8.三者三様
またも遅くなりました……
テーマイが立ち上がって、だいぶ心強くなった。さっきまるめた草を使って、テーマイの体の汗をぬぐう。草が汗で重くなったら、また新たに草を丸めて汗をぬぐう。
五回くらい繰り返した。
……これできっと、風邪ひきません。
「おくずさま、ロデットはまだ危ないですか?」
腕輪が引っ張られるから、細お屑さまがぴこんぴこんしてるのが分かる。
――この辺りにはおらんのじゃ。テーマイはよく逃げたのじゃ。
嬉しくてにこにこしながら、テーマイの背中をたたく。
「お?」
毛がふわっと手を押し返してきた。汗を拭いたおかげだと思うと、もっとにこにこする。
ちょうど冷たい風が通り過ぎて、くしゃみが出た。
「うー……エーヴェ、荷物を全部置いてきましたよ。取りに行っても平気ですか?」
――むむ。行かねば、分からないのじゃ。今は皆でまとまって、明日に動くがいいのじゃ。

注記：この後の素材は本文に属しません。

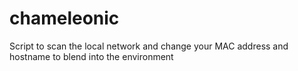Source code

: # chameleonic
Script to scan the local network and change your MAC address and hostname to blend into the environment
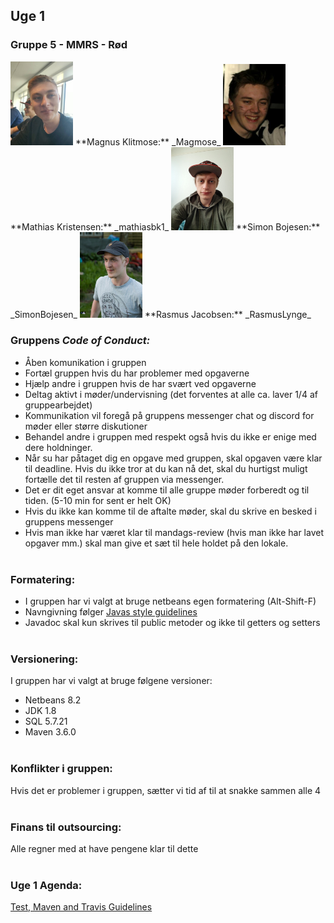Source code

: ## Uge 1

### Gruppe 5 - MMRS - Rød
<img src="Magnus.png" width="100"/>  
**Magnus Klitmose:** _Magmose_  
  
<img src="Mathias.png" width="100"/>  
**Mathias Kristensen:** _mathiasbk1_
  
<img src="Simon.png" width="100"/>  
**Simon Bojesen:** _SimonBojesen_  
  
<img src="Rasmus.png" width="100"/>  
**Rasmus Jacobsen:** _RasmusLynge_  
  
  
### Gruppens _Code of Conduct:_
- Åben komunikation i gruppen
- Fortæl gruppen hvis du har problemer med opgaverne
- Hjælp andre i gruppen hvis de har svært ved opgaverne 
- Deltag aktivt i møder/undervisning (det forventes at alle ca. laver 1/4 af gruppearbejdet)
- Kommunikation vil foregå på gruppens messenger chat og discord for møder eller større diskutioner
- Behandel andre i gruppen med respekt også hvis du ikke er enige med dere holdninger.
- Når su har påtaget dig en opgave med gruppen, skal opgaven være klar til deadline. Hvis du ikke tror at du kan nå det, skal du hurtigst muligt fortælle det til resten af gruppen via messenger.
- Det er dit eget ansvar at komme til alle gruppe møder forberedt og til tiden. (5-10 min for sent er helt OK)
- Hvis du ikke kan komme til de aftalte møder, skal du skrive en besked i gruppens messenger
- Hvis man ikke har været klar til mandags-review (hvis man ikke har lavet opgaver mm.) skal man give et sæt til hele holdet på den lokale.
  <br>
  <br>
  
### Formatering:
- I gruppen har vi valgt at bruge netbeans egen formatering (Alt-Shift-F)
- Navngivning følger [Javas style guidelines](https://google.github.io/styleguide/javaguide.html#s5-naming) 
- Javadoc skal kun skrives til public metoder og ikke til getters og setters
  <br>
  <br>
  
### Versionering:
I gruppen har vi valgt at bruge følgene versioner:
- Netbeans 8.2
- JDK 1.8
- SQL 5.7.21
- Maven 3.6.0
  <br>
  <br>
  
### Konflikter i gruppen:
 Hvis det er problemer i gruppen, sætter vi tid af til at snakke sammen alle 4
  <br>
  <br>
  
### Finans til outsourcing:
 Alle regner med at have pengene klar til dette
  <br>
  <br>
  
### Uge 1 Agenda: 
[Test, Maven and Travis Guidelines](TMTGuidelines.md)
  <br>
  <br>
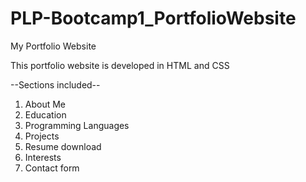 # PLP-Bootcamp1_PortfolioWebsite
My Portfolio Website

This portfolio website is developed in HTML and CSS

--Sections included--
1. About Me
2. Education
3. Programming Languages
4. Projects
5. Resume download
6. Interests
7. Contact form
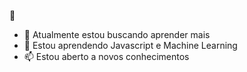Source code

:  👋

- 🔭 Atualmente estou buscando aprender mais
- 🌱 Estou aprendendo Javascript e Machine Learning
- 📫 Estou aberto a novos conhecimentos

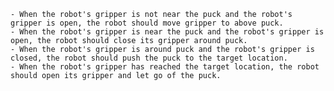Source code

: 
    - When the robot's gripper is not near the puck and the robot's gripper is open, the robot should move gripper to above puck.
    - When the robot's gripper is near the puck and the robot's gripper is open, the robot should close its gripper around puck.
    - When the robot's gripper is around puck and the robot's gripper is closed, the robot should push the puck to the target location. 
    - When the robot's gripper has reached the target location, the robot should open its gripper and let go of the puck.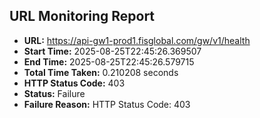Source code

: ## URL Monitoring Report

- **URL:** https://api-gw1-prod1.fisglobal.com/gw/v1/health
- **Start Time:** 2025-08-25T22:45:26.369507
- **End Time:** 2025-08-25T22:45:26.579715
- **Total Time Taken:** 0.210208 seconds
- **HTTP Status Code:** 403
- **Status:** Failure
- **Failure Reason:** HTTP Status Code: 403
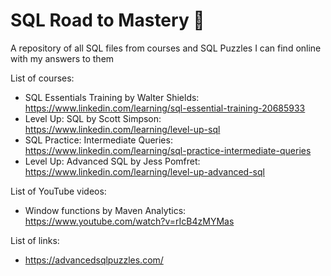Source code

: # SQL Road to Mastery 🚀
A repository of all SQL files from courses and SQL Puzzles I can find online with my answers to them

List of courses:  
* SQL Essentials Training by Walter Shields: https://www.linkedin.com/learning/sql-essential-training-20685933
* Level Up: SQL by Scott Simpson: https://www.linkedin.com/learning/level-up-sql
* SQL Practice: Intermediate Queries: https://www.linkedin.com/learning/sql-practice-intermediate-queries
* Level Up: Advanced SQL by Jess Pomfret: https://www.linkedin.com/learning/level-up-advanced-sql

List of YouTube videos:
* Window functions by Maven Analytics: https://www.youtube.com/watch?v=rIcB4zMYMas

List of links:  
* https://advancedsqlpuzzles.com/
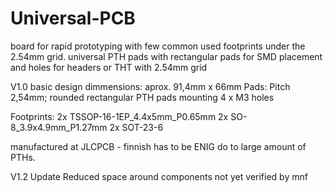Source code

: # Universal-PCB
board for rapid prototyping with few common used footprints under the 2.54mm grid. universal PTH pads with rectangular pads for SMD placement and holes for headers or THT with 2.54mm grid

  V1.0 basic design
  dimmensions: aprox. 91,4mm x 66mm
  Pads: Pitch 2,54mm; rounded rectangular PTH pads
  mounting 4 x M3 holes
  
  Footprints:
  2x TSSOP-16-1EP_4.4x5mm_P0.65mm
  2x SO-8_3.9x4.9mm_P1.27mm
  2x SOT-23-6
  
  manufactured at JLCPCB - finnish has to be ENIG do to large amount of PTHs.
  
  V1.2 Update
  Reduced space around components not yet verified by mnf
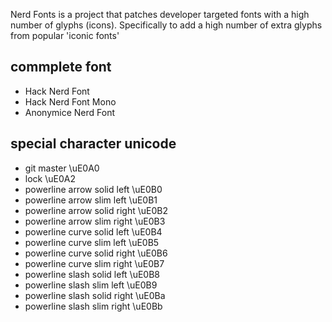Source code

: Nerd Fonts is a project that patches developer targeted fonts with a high number of glyphs (icons). Specifically to add a high number of extra glyphs from popular 'iconic fonts' 

## commplete font
* Hack Nerd Font
* Hack Nerd Font Mono
* Anonymice Nerd Font

## special character unicode
* git master                        \uE0A0
* lock                              \uE0A2
* powerline arrow solid left        \uE0B0
* powerline arrow slim left         \uE0B1
* powerline arrow solid right       \uE0B2 
* powerline arrow slim right        \uE0B3
* powerline curve solid left        \uE0B4
* powerline curve slim left         \uE0B5
* powerline curve solid right       \uE0B6
* powerline curve slim right        \uE0B7
* powerline slash solid left        \uE0B8
* powerline slash slim left         \uE0B9
* powerline slash solid right       \uE0Ba
* powerline slash slim right        \uE0Bb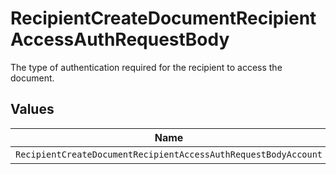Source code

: # RecipientCreateDocumentRecipientAccessAuthRequestBody

The type of authentication required for the recipient to access the document.


## Values

| Name                                                           | Value                                                          |
| -------------------------------------------------------------- | -------------------------------------------------------------- |
| `RecipientCreateDocumentRecipientAccessAuthRequestBodyAccount` | ACCOUNT                                                        |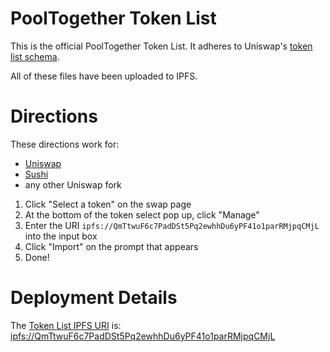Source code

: # PoolTogether Token List

This is the official PoolTogether Token List.  It adheres to Uniswap's [token list schema](https://uniswap.org/blog/token-lists/).

All of these files have been uploaded to IPFS.

# Directions

These directions work for:

- [Uniswap](https://app.uniswap.org/#/swap)
- [Sushi](https://app.sushi.com/swap)
- any other Uniswap fork

1. Click "Select a token" on the swap page
2. At the bottom of the token select pop up, click "Manage"
3. Enter the URI `ipfs://QmTtwuF6c7PadDSt5Pq2ewhhDu6yPF41o1parRMjpqCMjL` into the input box
4. Click "Import" on the prompt that appears
5. Done!

# Deployment Details

The [Token List IPFS URI](ipfs://QmTtwuF6c7PadDSt5Pq2ewhhDu6yPF41o1parRMjpqCMjL) is: [ipfs://QmTtwuF6c7PadDSt5Pq2ewhhDu6yPF41o1parRMjpqCMjL](ipfs://QmTtwuF6c7PadDSt5Pq2ewhhDu6yPF41o1parRMjpqCMjL)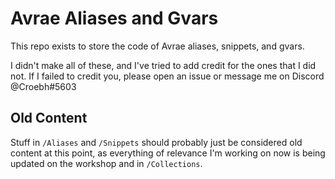 # Avrae Aliases and Gvars

This repo exists to store the code of Avrae aliases, snippets, and gvars.

I didn't make all of these, and I've tried to add credit for the ones that I did not. If I failed to credit you, please open an issue or message me on Discord @Croebh#5603


## Old Content

Stuff in `/Aliases` and `/Snippets` should probably just be considered old content at this point, as everything of relevance I'm working on now is being updated on the workshop and in `/Collections`.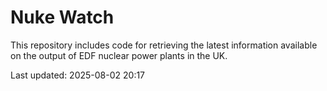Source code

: # Nuke Watch

This repository includes code for retrieving the latest information available on the output of EDF nuclear power plants in the UK.

Last updated: 2025-08-02 20:17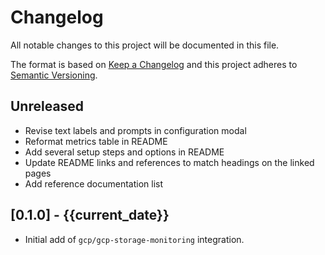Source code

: # Changelog

All notable changes to this project will be documented in this file.

The format is based on [Keep a Changelog][changelog] and this project adheres
to [Semantic Versioning][semver].

## Unreleased

- Revise text labels and prompts in configuration modal
- Reformat metrics table in README
- Add several setup steps and options in README
- Update README links and references to match headings on the linked pages
- Add reference documentation list

## [0.1.0] - {{current_date}}

- Initial add of `gcp/gcp-storage-monitoring` integration.

[changelog]: http://keepachangelog.com/en/1.0.0/
[semver]: http://semver.org/spec/v2.0.0.html
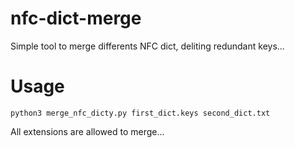 # nfc-dict-merge
Simple tool to merge differents NFC dict, deliting  redundant keys...

# Usage
`python3 merge_nfc_dicty.py first_dict.keys second_dict.txt`

All extensions are allowed to merge...
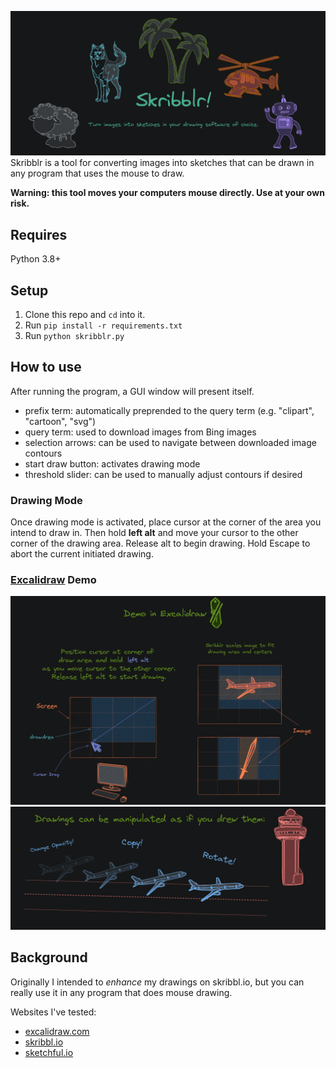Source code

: ![](readme_pics/skribblr_header.png)
Skribblr is a tool for converting images into sketches that can be drawn in any program that uses the mouse to draw. 

**Warning: this tool moves your computers mouse directly. Use at your own risk.** 

## Requires
Python 3.8+

## Setup
1. Clone this repo and `cd` into it.
2. Run `pip install -r requirements.txt`
3. Run `python skribblr.py`

## How to use
After running the program, a GUI window will present itself. 

- prefix term: automatically preprended to the query term (e.g. "clipart", "cartoon", "svg")
- query term: used to download images from Bing images
- selection arrows: can be used to navigate between downloaded image contours
- start draw button: activates drawing mode
- threshold slider: can be used to manually adjust contours if desired

### Drawing Mode
Once drawing mode is activated, place cursor at the corner of the area you intend to draw in. Then hold **left alt** and move your cursor to the other corner of the drawing area. Release alt to begin drawing. Hold Escape to abort the current initiated drawing.

### [Excalidraw](https://excalidraw.com/) Demo
![](readme_pics/skribblr_demo_0.png)
![](readme_pics/skribblr_demo_1.png)

## Background
Originally I intended to *enhance* my drawings on skribbl.io, but you can really use it in any program that does mouse drawing.

Websites I've tested:
- [excalidraw.com](https://excalidraw.com)
- [skribbl.io](https://skribbl.io)
- [sketchful.io](https://sketchful.io)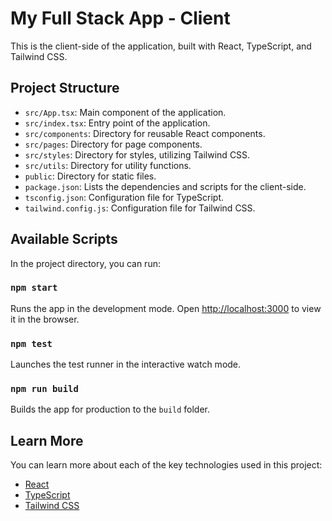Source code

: # My Full Stack App - Client

This is the client-side of the application, built with React, TypeScript, and Tailwind CSS.

## Project Structure

- `src/App.tsx`: Main component of the application.
- `src/index.tsx`: Entry point of the application.
- `src/components`: Directory for reusable React components.
- `src/pages`: Directory for page components.
- `src/styles`: Directory for styles, utilizing Tailwind CSS.
- `src/utils`: Directory for utility functions.
- `public`: Directory for static files.
- `package.json`: Lists the dependencies and scripts for the client-side.
- `tsconfig.json`: Configuration file for TypeScript.
- `tailwind.config.js`: Configuration file for Tailwind CSS.

## Available Scripts

In the project directory, you can run:

### `npm start`

Runs the app in the development mode. Open [http://localhost:3000](http://localhost:3000) to view it in the browser.

### `npm test`

Launches the test runner in the interactive watch mode.

### `npm run build`

Builds the app for production to the `build` folder.

## Learn More

You can learn more about each of the key technologies used in this project:

- [React](https://reactjs.org/)
- [TypeScript](https://www.typescriptlang.org/)
- [Tailwind CSS](https://tailwindcss.com/)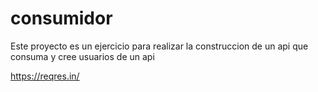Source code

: # consumidor
Este proyecto es un ejercicio para realizar la construccion de un api que consuma y cree usuarios de un api

https://reqres.in/
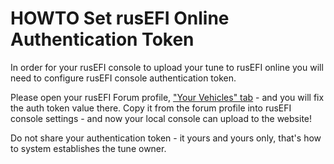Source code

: # HOWTO Set rusEFI Online Authentication Token

In order for your rusEFI console to upload your tune to rusEFI online you will need to configure rusEFI console authentication token.

Please open your rusEFI Forum profile, ["Your Vehicles" tab](https://rusefi.com/forum/ucp.php?i=254) - and you will fix the auth token value there. Copy it from the forum profile into rusEFI console settings - and now your local console can upload to the website!

Do not share your authentication token - it yours and yours only, that's how to system establishes the tune owner.

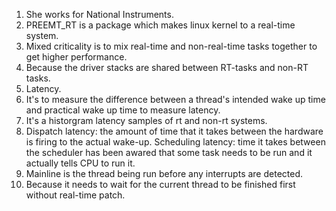 1. She works for National Instruments.
2. PREEMT_RT is a package which makes linux kernel to a real-time system.
3. Mixed criticality is to mix real-time and non-real-time tasks together to get higher performance.
4. Because the driver stacks are shared between RT-tasks and non-RT tasks.
5. Latency.
6. It's to measure the difference between a thread's intended wake up time and practical wake up time to measure latency.
7. It's a historgram latency samples of rt and non-rt systems.
8. Dispatch latency: the amount of time that it takes between the hardware is firing to the actual wake-up. Scheduling latency: time it takes between the scheduler has been awared that some task needs to be run and it actually tells CPU to run it.
9. Mainline is the thread being run before any interrupts are detected.
10. Because it needs to wait for the current thread to be finished first without real-time patch.

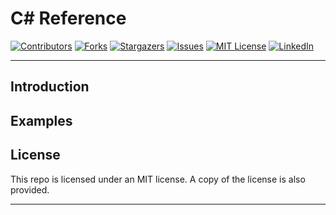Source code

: # C# Reference

[![Contributors][contributors-shield]][contributors-url]
[![Forks][forks-shield]][forks-url]
[![Stargazers][stars-shield]][stars-url]
[![Issues][issues-shield]][issues-url]
[![MIT License][license-shield]][license-url]
[![LinkedIn][linkedin-shield]][linkedin-url]

---

## Introduction

## Examples

## License

This repo is licensed under an MIT license. A copy of the license is also provided.

---

[contributors-shield]: https://img.shields.io/github/contributors/darlodev/csharp_reference.svg?style=for-the-badge
[contributors-url]: https://github.com/darlodev
[forks-shield]: https://img.shields.io/github/forks/darlodev/csharp_reference.svg?style=for-the-badge
[forks-url]: https://github.com/darlodev/csharp_reference/network/members
[stars-shield]: https://img.shields.io/github/stars/darlodev/csharp_reference.svg?style=for-the-badge
[stars-url]: https://github.com/darlodev/csharp_reference/stargazers
[issues-shield]: https://img.shields.io/github/issues/darlodev/csharp_reference.svg?style=for-the-badge
[issues-url]: https://github.com/darlodev/csharp_reference/issues
[license-shield]: https://img.shields.io/github/license/darlodev/csharp_reference.svg?style=for-the-badge
[license-url]: https://github.com/darlodev/csharp_reference/blob/master/LICENSE.txt
[linkedin-shield]: https://img.shields.io/badge/-LinkedIn-black.svg?style=for-the-badge&logo=linkedin&colorB=555
[linkedin-url]: https://linkedin.com/in/darlodev
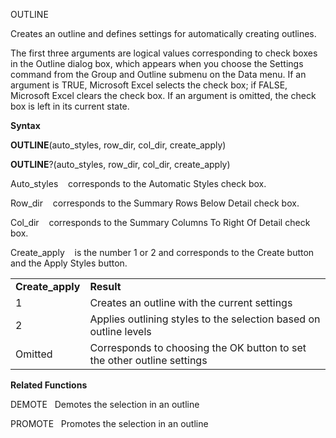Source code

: OUTLINE

Creates an outline and defines settings for automatically creating
outlines.

The first three arguments are logical values corresponding to check
boxes in the Outline dialog box, which appears when you choose the
Settings command from the Group and Outline submenu on the Data menu. If
an argument is TRUE, Microsoft Excel selects the check box; if FALSE,
Microsoft Excel clears the check box. If an argument is omitted, the
check box is left in its current state.

**Syntax**

**OUTLINE**(auto\_styles, row\_dir, col\_dir, create\_apply)

**OUTLINE**?(auto\_styles, row\_dir, col\_dir, create\_apply)

Auto\_styles    corresponds to the Automatic Styles check box.

Row\_dir    corresponds to the Summary Rows Below Detail check box.

Col\_dir    corresponds to the Summary Columns To Right Of Detail check
box.

Create\_apply    is the number 1 or 2 and corresponds to the Create
button and the Apply Styles button.

|                   |                                                                         |
| ----------------- | ----------------------------------------------------------------------- |
| **Create\_apply** | **Result**                                                              |
| 1                 | Creates an outline with the current settings                            |
| 2                 | Applies outlining styles to the selection based on outline levels       |
| Omitted           | Corresponds to choosing the OK button to set the other outline settings |

**Related Functions**

DEMOTE   Demotes the selection in an outline

PROMOTE   Promotes the selection in an outline


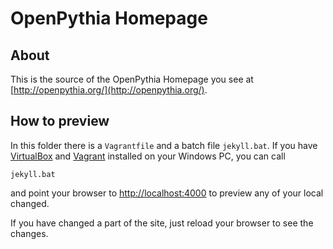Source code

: # OpenPythia Homepage

## About

This is the source of the OpenPythia Homepage you see at [http://openpythia.org/](http://openpythia.org/).

## How to preview

In this folder there is a `Vagrantfile` and a batch file `jekyll.bat`.
If you have [VirtualBox](https://www.virtualbox.org/) and [Vagrant](https://www.vagrantup.com/) installed on your Windows PC, you can call

    jekyll.bat

and point your browser to [http://localhost:4000](http://localhost:4000) to preview any of your local changed.

If you have changed a part of the site, just reload your browser to see the changes.


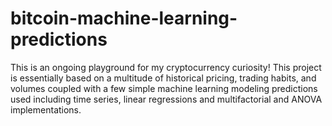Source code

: # bitcoin-machine-learning-predictions

This is an ongoing playground for my cryptocurrency curiosity! This project is essentially based on a multitude of historical pricing, trading habits, and volumes coupled with a few 
simple machine learning modeling predictions used including time series, linear regressions and multifactorial and ANOVA implementations.

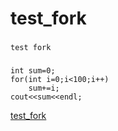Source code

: test_fork
=========
###
    test fork
###
    int sum=0;
    for(int i=0;i<100;i++)
        sum+=i;
    cout<<sum<<endl;
[test_fork](http://github.com/jysdu2006/test_fork)
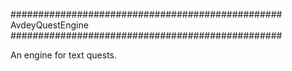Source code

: #################################################
    AvdeyQuestEngine
#################################################

An engine for text quests.
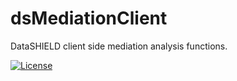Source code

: # dsMediationClient
DataSHIELD client side mediation analysis functions.

[![License](https://img.shields.io/badge/license-GPLv3-blue.svg)](https://www.gnu.org/licenses/gpl-3.0.html)
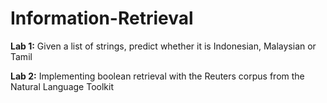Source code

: # Information-Retrieval

**Lab 1:** Given a list of strings, predict whether it is Indonesian, Malaysian or Tamil

**Lab 2:** Implementing boolean retrieval with the Reuters corpus from the Natural Language Toolkit
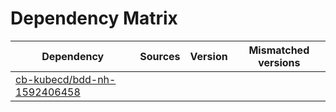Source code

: # Dependency Matrix

Dependency | Sources | Version | Mismatched versions
---------- | ------- | ------- | -------------------
[cb-kubecd/bdd-nh-1592406458](https://github.com/cb-kubecd/bdd-nh-1592406458.git) |  | []() | 
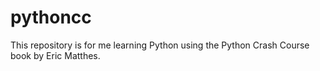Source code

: # pythoncc

This repository is for me learning Python using the Python Crash Course book by Eric Matthes.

細お屑さまの言葉に頷いた。急にくたびれた気分になって、テーマイの足元に座り込んだ。
「テーマイ、休みますよ」
お腹のあたりをたたくけど、テーマイは座らない。
「テーマイ?」
ふっ!
静かに鼻を鳴らす。
――ほう! 頼もしいのじゃ。テーマイは立って眠ることを思いついたのじゃ。
「おお!」
前の世界の記憶では、動物番組で見た野生動物は、立ったまま寝てた。昨日まで一緒に横になって寝てたのは、竜さまがいて安心してたからかもしれない。
「エーヴェも立って寝ますよ」
意気揚々と立ち上がったけど、テーマイにくっついて立ってると、だんだん緊張がとれて眠くなってくる。特に、テーマイの体から伝わってくる体温はとろとろしてとても気持ちがいい。
いつの間にか眠ってて、がくっと足から力が抜けた。
ふぶっ!
――ふぁがっ!
「ふわっ!」
テーマイも細お屑さまも自分も、みんなでびっくりする。
――なんとしたことじゃ! エーヴェは座って寝るのじゃ。ペロも座っておるのじゃ。
細お屑さまの助言に頷いて、半分眠ったままで、その場にしゃがんだ。
ちょっと寒い気もしたけど、すぐさま眠りに落ちていく。
*
お腹の上に、重いものが乗ってる。
逃げようとしても手足がうまく動かない。思わず、うなった。
「うぅ……」
本当に声が耳に入って、はっと目を開ける。
青空と、透きとおって青空色のペロが見えた。ペロがお腹の上に乗っかって、なぜかリラックスモード。
「むおっ! 朝です!」
体を起こすと、ペロがぼてんと落ちていった。
――ふぁが! なんじゃ!
細お屑さまの頭がぴょんっと立ち上がる。
草原の真ん中で、細お屑さまと熟睡してたみたい。
「なんと、もう朝ですよ!」
――お日さまがずいぶん高いのじゃ。すっかり眠っておったのじゃ。
ペロが退いたせいか、急にお腹がぐーっと鳴った。
体を探って、水筒を見つけ、飲む。
くろろろろ……
水を飲むと、さっきよりひどい音が鳴った。
「大変なことですよ。エーヴェ、食べ物が要ります」
――昨夜の場所に戻ってみるかや?
「おくずさまは、昨夜の場所、分かりますか?」
テーマイが一生懸命逃げてくれたから助かったけど、どっちに逃げたかは全然分からない。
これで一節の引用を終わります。